WHAT YOU ARE ASKED TO DO: What you need to do is retype every entry exactly as written.

SOURCE MATERIAL:
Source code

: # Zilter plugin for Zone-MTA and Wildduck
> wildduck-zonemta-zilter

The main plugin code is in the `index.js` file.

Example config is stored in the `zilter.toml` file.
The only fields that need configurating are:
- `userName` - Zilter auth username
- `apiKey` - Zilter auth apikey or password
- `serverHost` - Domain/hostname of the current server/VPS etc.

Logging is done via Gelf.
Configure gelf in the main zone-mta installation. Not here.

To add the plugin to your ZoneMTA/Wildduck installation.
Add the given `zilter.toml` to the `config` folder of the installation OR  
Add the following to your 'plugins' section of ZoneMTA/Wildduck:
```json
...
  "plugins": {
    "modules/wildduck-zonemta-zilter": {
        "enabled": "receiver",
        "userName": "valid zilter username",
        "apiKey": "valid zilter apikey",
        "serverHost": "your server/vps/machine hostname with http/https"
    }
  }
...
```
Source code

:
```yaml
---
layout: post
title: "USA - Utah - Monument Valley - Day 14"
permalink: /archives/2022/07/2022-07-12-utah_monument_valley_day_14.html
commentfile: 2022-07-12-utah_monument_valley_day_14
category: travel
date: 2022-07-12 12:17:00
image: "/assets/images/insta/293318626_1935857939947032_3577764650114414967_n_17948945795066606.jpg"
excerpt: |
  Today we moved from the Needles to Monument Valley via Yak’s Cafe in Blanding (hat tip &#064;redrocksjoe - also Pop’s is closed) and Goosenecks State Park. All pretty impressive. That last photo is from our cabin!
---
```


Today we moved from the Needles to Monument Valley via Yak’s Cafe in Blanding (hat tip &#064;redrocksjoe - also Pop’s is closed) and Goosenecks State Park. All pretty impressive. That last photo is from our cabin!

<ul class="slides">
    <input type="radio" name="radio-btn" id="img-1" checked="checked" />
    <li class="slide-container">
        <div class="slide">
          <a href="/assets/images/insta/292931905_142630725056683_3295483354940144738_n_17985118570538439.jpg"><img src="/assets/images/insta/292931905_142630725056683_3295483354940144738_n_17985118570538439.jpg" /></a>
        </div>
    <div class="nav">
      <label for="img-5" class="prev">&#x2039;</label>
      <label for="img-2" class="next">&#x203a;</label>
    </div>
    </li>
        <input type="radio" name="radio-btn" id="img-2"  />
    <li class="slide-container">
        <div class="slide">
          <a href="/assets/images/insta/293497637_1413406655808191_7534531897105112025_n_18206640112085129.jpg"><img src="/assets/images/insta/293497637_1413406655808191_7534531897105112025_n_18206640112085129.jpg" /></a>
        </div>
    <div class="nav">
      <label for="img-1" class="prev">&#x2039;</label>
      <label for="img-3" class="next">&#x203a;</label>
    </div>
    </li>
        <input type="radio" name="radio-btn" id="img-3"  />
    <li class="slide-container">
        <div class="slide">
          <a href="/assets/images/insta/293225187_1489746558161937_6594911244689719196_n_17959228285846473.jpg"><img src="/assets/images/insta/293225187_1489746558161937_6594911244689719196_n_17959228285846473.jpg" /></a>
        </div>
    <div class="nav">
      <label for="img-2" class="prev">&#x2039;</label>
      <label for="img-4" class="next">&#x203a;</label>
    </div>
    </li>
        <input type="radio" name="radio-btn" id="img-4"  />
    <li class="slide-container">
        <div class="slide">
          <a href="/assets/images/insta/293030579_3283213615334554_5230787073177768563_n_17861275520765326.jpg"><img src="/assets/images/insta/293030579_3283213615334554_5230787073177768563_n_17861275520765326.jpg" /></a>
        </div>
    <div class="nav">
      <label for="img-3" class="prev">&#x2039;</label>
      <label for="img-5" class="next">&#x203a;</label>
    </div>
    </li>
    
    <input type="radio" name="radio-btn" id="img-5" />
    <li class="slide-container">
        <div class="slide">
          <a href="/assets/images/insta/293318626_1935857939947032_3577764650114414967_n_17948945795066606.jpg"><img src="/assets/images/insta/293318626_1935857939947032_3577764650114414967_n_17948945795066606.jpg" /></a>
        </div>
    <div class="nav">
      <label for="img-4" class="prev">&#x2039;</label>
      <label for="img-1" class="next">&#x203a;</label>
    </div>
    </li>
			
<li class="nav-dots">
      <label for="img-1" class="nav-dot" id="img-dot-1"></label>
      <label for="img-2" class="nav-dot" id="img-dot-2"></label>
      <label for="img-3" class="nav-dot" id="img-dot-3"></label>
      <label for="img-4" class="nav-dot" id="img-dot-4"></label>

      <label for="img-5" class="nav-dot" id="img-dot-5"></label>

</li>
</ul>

YOUR RESPONSE:
Source code

: # Zilter plugin for Zone-MTA and Wildduck
> wildduck-zonemta-zilter

The main plugin code is in the `index.js` file.

Example config is stored in the `zilter.toml` file.
The only fields that need configurating are:
- `userName` - Zilter auth username
- `apiKey` - Zilter auth apikey or password
- `serverHost` - Domain/hostname of the current server/VPS etc.

Logging is done via Gelf.
Configure gelf in the main zone-mta installation. Not here.

To add the plugin to your ZoneMTA/Wildduck installation.
Add the given `zilter.toml` to the `config` folder of the installation OR  
Add the following to your 'plugins' section of ZoneMTA/Wildduck:
```json
...
  "plugins": {
    "modules/wildduck-zonemta-zilter": {
        "enabled": "receiver",
        "userName": "valid zilter username",
        "apiKey": "valid zilter apikey",
        "serverHost": "your server/vps/machine hostname with http/https"
    }
  }
...
```
Source code

:
```yaml
---
layout: post
title: "USA - Utah - Monument Valley - Day 14"
permalink: /archives/2022/07/2022-07-12-utah_monument_valley_day_14.html
commentfile: 2022-07-12-utah_monument_valley_day_14
category: travel
date: 2022-07-12 12:17:00
image: "/assets/images/insta/293318626_1935857939947032_3577764650114414967_n_17948945795066606.jpg"
excerpt: |
  Today we moved from the Needles to Monument Valley via Yak’s Cafe in Blanding (hat tip &#064;redrocksjoe - also Pop’s is closed) and Goosenecks State Park. All pretty impressive. That last photo is from our cabin!
---
```


Today we moved from the Needles to Monument Valley via Yak’s Cafe in Blanding (hat tip &#064;redrocksjoe - also Pop’s is closed) and Goosenecks State Park. All pretty impressive. That last photo is from our cabin!

<ul class="slides">
    <input type="radio" name="radio-btn" id="img-1" checked="checked" />
    <li class="slide-container">
        <div class="slide">
          <a href="/assets/images/insta/292931905_142630725056683_3295483354940144738_n_17985118570538439.jpg"><img src="/assets/images/insta/292931905_142630725056683_3295483354940144738_n_17985118570538439.jpg" /></a>
        </div>
    <div class="nav">
      <label for="img-5" class="prev">&#x2039;</label>
      <label for="img-2" class="next">&#x203a;</label>
    </div>
    </li>
        <input type="radio" name="radio-btn" id="img-2"  />
    <li class="slide-container">
        <div class="slide">
          <a href="/assets/images/insta/293497637_1413406655808191_7534531897105112025_n_18206640112085129.jpg"><img src="/assets/images/insta/293497637_1413406655808191_7534531897105112025_n_18206640112085129.jpg" /></a>
        </div>
    <div class="nav">
      <label for="img-1" class="prev">&#x2039;</label>
      <label for="img-3" class="next">&#x203a;</label>
    </div>
    </li>
        <input type="radio" name="radio-btn" id="img-3"  />
    <li class="slide-container">
        <div class="slide">
          <a href="/assets/images/insta/293225187_1489746558161937_6594911244689719196_n_17959228285846473.jpg"><img src="/assets/images/insta/293225187_1489746558161937_6594911244689719196_n_17959228285846473.jpg" /></a>
        </div>
    <div class="nav">
      <label for="img-2" class="prev">&#x2039;</label>
      <label for="img-4" class="next">&#x203a;</label>
    </div>
    </li>
        <input type="radio" name="radio-btn" id="img-4"  />
    <li class="slide-container">
        <div class="slide">
          <a href="/assets/images/insta/293030579_3283213615334554_5230787073177768563_n_17861275520765326.jpg"><img src="/assets/images/insta/293030579_3283213615334554_5230787073177768563_n_17861275520765326.jpg" /></a>
        </div>
    <div class="nav">
      <label for="img-3" class="prev">&#x2039;</label>
      <label for="img-5" class="next">&#x203a;</label>
    </div>
    </li>
    
    <input type="radio" name="radio-btn" id="img-5" />
    <li class="slide-container">
        <div class="slide">
          <a href="/assets/images/insta/293318626_1935857939947032_3577764650114414967_n_17948945795066606.jpg"><img src="/assets/images/insta/293318626_1935857939947032_3577764650114414967_n_17948945795066606.jpg" /></a>
        </div>
    <div class="nav">
      <label for="img-4" class="prev">&#x2039;</label>
      <label for="img-1" class="next">&#x203a;</label>
    </div>
    </li>
			
<li class="nav-dots">
      <label for="img-1" class="nav-dot" id="img-dot-1"></label>
      <label for="img-2" class="nav-dot" id="img-dot-2"></label>
      <label for="img-3" class="nav-dot" id="img-dot-3"></label>
      <label for="img-4" class="nav-dot" id="img-dot-4"></label>

      <label for="img-5" class="nav-dot" id="img-dot-5"></label>

</li>
</ul>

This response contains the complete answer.